The deaths left me keenly aware of time and it's strange fluxuations. In the immediate aftermath, my old life, the life of a few days before, was suddenly distant. Thinking a week or a month or a year into the future was impossible. With all my nerve endings exposed, I existed rather than lived suspended in an excruciating endless moment. For some months afterward, the date had a gravity which I orbited at various speeds without regard for anything else. I focused on the timeline. Days would tick by painfully and yet everything seemed to be moving at lightning speed. Then suddenly, unexpectedly, one day it was over. Through a mysterious combination of good friends, travel, art, and love I reached escape velocity. I woke up, blinked my eyes in the bright sunlight, and time itself was righted, the continuum of my own life while disturbed was comprehensible again, and I could appreciate my strange new life without being tethered to a catastrophic moment. I don't know exactly how it happened, but I think it was because I realized at that I had a choice and I choose to move forward.

Someone asked me the other day whether experiencing tragedy at a relatively young age had made me more or less able to deal with tragedy now. I answered, no. You can't compare loss. Each one is uniquely capricious and each one ricochets through family and friends in unpredictable patterns of destruction. The irony of tragedy is that it is the inverse of friendship and love. The more you give of yourself, the larger your network of potential grief, but then again, the more people you have to help pick you up when you fall. We're all more vulnerable than we know, but we're stronger too.

So it's been twenty years. Mom, Christopher, you'd barely recognize me now, but I'd hope you'd be proud of the family I've created. We have fun. I miss you guys.

The People of the Book

"We are the people of the book. We love our books. We fill our houses with books. We treasure books we inherit from our parents, and we cherish the idea of passing those books on to our children. Indeed, how many of us started reading with a beloved book that belonged to one of our parents? We force worthy books on our friends, and we insist that they read them. We even feel a weird kinship for the people we see on buses or airplanes reading our books, the books that we claim. If anyone tries to take away our books—some oppressive government, some censor gone off the rails—we would defend them with everything that we have. We know our tribespeople when we visit their homes because every wall is lined with books. There are teetering piles of books beside the bed and on the floor; there are masses of swollen paperbacks in the bathroom. Our books are us. They are our outboard memory banks and they contain the moral, intellectual, and imaginative influences that make us the people we are today."

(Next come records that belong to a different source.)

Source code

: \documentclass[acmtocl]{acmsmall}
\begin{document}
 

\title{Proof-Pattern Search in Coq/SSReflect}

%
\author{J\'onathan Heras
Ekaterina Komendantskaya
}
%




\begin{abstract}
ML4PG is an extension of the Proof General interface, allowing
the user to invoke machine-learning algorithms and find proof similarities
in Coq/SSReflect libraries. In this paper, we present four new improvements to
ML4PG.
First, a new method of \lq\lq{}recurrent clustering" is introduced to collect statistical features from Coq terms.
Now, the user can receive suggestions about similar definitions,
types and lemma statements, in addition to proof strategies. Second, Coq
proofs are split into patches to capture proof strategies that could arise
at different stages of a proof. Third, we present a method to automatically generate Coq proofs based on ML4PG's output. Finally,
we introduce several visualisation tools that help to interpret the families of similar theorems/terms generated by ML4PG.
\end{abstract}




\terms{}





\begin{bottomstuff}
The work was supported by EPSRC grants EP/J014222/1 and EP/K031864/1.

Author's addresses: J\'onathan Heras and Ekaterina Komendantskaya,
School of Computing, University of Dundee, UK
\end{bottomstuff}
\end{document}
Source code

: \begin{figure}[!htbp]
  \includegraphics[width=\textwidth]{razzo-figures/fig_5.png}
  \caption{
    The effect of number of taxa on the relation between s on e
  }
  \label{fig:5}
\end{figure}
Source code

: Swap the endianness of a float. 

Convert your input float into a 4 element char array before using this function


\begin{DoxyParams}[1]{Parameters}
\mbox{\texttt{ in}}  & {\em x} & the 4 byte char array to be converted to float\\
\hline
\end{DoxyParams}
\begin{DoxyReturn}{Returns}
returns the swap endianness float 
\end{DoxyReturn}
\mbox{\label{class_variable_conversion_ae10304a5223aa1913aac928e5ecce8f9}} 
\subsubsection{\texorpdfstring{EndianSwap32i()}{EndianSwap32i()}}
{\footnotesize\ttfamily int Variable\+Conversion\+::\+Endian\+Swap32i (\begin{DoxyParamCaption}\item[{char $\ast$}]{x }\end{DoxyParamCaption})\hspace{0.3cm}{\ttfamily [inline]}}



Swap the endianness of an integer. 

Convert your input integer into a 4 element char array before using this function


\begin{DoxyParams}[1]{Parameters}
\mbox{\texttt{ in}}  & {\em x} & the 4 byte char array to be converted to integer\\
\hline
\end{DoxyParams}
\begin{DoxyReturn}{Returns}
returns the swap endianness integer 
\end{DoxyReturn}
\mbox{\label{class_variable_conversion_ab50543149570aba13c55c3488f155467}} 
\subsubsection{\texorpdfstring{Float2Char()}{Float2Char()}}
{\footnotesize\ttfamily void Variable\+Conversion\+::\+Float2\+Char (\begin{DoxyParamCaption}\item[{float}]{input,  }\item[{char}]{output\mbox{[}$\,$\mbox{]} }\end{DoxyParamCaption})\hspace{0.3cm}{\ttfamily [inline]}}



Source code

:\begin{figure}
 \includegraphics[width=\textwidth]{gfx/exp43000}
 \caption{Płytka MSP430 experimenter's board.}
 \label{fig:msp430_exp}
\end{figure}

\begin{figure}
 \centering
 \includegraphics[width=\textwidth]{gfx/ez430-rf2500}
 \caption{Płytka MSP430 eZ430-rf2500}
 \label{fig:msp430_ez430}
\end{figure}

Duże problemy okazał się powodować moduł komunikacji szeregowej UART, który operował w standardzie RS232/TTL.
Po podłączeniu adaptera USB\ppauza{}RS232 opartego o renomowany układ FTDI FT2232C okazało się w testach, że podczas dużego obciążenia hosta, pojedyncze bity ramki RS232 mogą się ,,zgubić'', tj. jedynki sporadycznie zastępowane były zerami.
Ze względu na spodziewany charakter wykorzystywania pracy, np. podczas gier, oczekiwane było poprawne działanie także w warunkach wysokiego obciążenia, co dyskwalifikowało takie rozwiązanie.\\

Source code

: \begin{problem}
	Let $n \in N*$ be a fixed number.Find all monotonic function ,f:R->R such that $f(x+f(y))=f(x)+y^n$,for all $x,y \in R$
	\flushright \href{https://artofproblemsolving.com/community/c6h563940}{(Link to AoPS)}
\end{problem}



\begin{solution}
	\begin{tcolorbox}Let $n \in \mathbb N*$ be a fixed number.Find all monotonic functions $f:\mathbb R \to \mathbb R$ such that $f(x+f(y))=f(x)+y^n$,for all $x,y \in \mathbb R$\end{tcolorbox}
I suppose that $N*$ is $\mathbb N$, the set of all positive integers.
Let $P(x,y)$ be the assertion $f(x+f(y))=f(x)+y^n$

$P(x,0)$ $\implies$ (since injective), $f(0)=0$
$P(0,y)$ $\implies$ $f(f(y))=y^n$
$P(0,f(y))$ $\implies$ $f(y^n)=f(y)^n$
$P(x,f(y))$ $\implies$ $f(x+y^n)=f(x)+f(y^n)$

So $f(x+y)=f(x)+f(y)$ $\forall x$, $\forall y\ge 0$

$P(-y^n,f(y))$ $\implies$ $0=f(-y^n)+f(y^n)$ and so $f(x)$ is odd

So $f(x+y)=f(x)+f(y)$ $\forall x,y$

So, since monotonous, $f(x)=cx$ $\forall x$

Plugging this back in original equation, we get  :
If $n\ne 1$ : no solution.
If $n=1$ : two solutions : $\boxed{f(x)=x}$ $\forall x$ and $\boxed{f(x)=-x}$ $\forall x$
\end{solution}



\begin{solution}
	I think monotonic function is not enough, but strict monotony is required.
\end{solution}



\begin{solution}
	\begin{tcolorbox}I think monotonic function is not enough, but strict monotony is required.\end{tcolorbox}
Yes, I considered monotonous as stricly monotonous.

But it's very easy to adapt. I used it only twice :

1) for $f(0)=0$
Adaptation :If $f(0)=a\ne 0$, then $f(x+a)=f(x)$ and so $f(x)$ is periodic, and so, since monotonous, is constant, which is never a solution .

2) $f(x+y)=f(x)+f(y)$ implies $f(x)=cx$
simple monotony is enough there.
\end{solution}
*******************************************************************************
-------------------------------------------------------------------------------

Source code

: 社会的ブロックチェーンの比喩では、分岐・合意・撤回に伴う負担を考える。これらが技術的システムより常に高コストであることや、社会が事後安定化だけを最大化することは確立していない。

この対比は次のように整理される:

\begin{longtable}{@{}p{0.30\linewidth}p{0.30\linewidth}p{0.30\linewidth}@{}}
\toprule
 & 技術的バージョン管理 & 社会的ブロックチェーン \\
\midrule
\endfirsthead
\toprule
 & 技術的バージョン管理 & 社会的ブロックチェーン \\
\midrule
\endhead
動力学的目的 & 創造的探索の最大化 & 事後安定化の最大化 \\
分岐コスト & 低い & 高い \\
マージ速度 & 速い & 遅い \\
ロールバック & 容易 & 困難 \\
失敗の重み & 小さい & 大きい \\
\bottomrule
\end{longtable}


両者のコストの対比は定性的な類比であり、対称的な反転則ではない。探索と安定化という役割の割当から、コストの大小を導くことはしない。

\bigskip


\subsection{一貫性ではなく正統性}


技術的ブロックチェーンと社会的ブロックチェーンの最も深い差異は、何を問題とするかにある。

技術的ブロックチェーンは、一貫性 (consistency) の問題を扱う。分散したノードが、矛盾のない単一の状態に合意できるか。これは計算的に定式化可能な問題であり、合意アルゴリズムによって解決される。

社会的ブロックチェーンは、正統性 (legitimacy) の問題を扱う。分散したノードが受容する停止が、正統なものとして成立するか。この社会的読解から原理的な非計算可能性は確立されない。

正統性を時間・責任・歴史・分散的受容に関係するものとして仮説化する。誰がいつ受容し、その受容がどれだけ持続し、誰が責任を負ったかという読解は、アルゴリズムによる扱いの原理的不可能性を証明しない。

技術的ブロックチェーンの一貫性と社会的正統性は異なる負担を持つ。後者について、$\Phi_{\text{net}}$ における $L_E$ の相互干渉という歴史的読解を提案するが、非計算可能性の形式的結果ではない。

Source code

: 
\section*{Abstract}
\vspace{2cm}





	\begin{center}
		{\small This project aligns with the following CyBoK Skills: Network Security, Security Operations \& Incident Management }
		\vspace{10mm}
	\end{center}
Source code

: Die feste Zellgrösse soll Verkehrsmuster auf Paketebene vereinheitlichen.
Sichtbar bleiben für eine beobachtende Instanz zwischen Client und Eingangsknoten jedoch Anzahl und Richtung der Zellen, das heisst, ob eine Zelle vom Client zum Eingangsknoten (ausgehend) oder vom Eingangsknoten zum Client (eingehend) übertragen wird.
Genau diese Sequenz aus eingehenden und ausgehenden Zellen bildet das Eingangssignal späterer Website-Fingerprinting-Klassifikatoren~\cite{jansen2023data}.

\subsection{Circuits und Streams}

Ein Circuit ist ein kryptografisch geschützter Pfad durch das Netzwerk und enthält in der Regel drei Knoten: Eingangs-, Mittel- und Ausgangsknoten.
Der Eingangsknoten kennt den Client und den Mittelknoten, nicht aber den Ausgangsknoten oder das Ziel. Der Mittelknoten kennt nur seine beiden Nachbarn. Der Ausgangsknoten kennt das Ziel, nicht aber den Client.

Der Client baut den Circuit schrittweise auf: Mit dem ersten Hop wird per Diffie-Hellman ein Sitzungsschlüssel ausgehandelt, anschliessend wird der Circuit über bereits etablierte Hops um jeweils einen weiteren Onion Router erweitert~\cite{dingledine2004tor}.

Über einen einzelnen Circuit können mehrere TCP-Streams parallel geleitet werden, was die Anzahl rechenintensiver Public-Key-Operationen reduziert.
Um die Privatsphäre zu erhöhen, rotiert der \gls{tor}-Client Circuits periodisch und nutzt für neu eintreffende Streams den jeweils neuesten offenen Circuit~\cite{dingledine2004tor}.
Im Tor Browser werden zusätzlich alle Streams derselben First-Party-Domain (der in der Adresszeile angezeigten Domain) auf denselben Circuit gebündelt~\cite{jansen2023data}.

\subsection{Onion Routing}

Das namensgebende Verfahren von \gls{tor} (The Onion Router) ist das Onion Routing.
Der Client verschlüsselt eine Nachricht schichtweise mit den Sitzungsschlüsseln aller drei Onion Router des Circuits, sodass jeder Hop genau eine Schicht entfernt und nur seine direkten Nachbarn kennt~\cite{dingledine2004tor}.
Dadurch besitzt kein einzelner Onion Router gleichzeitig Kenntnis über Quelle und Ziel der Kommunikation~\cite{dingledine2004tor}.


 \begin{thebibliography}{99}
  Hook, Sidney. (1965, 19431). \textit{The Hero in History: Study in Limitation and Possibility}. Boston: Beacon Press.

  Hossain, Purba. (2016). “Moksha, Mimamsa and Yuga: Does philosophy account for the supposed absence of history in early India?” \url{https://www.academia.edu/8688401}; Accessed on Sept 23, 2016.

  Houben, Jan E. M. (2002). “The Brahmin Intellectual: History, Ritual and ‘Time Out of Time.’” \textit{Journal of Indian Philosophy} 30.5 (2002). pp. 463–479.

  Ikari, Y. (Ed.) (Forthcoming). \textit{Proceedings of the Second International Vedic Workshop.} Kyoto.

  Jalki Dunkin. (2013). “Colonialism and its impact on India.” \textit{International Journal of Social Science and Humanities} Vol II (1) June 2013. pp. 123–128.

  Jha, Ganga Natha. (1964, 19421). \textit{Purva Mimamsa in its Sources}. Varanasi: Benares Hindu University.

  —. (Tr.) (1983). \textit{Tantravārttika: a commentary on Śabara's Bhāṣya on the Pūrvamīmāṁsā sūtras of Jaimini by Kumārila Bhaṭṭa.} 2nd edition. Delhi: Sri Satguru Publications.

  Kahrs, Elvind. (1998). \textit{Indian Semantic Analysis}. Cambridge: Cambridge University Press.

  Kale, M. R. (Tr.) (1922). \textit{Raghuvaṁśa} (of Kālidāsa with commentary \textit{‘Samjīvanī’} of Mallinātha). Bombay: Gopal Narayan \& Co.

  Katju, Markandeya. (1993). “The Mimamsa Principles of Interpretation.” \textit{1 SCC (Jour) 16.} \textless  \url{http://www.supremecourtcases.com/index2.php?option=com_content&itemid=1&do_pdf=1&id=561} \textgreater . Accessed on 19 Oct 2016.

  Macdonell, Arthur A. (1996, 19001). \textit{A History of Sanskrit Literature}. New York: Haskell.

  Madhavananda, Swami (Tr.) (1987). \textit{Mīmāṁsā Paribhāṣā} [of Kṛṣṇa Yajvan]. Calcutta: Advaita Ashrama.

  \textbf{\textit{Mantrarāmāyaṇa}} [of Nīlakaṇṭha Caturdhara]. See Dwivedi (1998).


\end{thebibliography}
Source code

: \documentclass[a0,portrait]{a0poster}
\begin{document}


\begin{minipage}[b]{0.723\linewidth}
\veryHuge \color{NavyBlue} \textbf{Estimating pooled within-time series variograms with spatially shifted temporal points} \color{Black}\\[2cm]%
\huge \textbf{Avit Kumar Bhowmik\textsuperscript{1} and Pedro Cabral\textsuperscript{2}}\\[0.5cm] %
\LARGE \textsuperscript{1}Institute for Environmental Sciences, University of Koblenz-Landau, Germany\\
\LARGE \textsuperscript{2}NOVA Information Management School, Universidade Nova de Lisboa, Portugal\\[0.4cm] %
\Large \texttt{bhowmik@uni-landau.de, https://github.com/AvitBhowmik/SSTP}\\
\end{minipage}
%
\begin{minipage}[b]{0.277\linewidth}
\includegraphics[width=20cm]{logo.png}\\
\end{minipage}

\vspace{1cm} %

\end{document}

-Part of a super speech on copyright titled How to Destroy the Book by Cory Doctorow.

Samantha Contis


I'm intrigued by Samantha Contis' project Between Rivers and Roads but wish I had a bit more context for it. Then again, I feel that way about most work I look at online and of course viewing work online is a poor substitute for seeing it in person. Bet this series is beautiful as a set of prints.

Love Trickles Down

From something my wife is writing:

"You do know, you should remember Ji-Hyon ah – love flows down. From person to person it only trickles down."
I tell her I’m not sure I understand. I’d never heard this saying before.
"It’s an old Korean saying. This is one of the ways we understand love. It moves downward, from grandmother to mother, from mother to child – this is how we take care of each other. But the one below will never understand the love of his parent so he cannot love as much. Love is always greater on top. And so is the pain."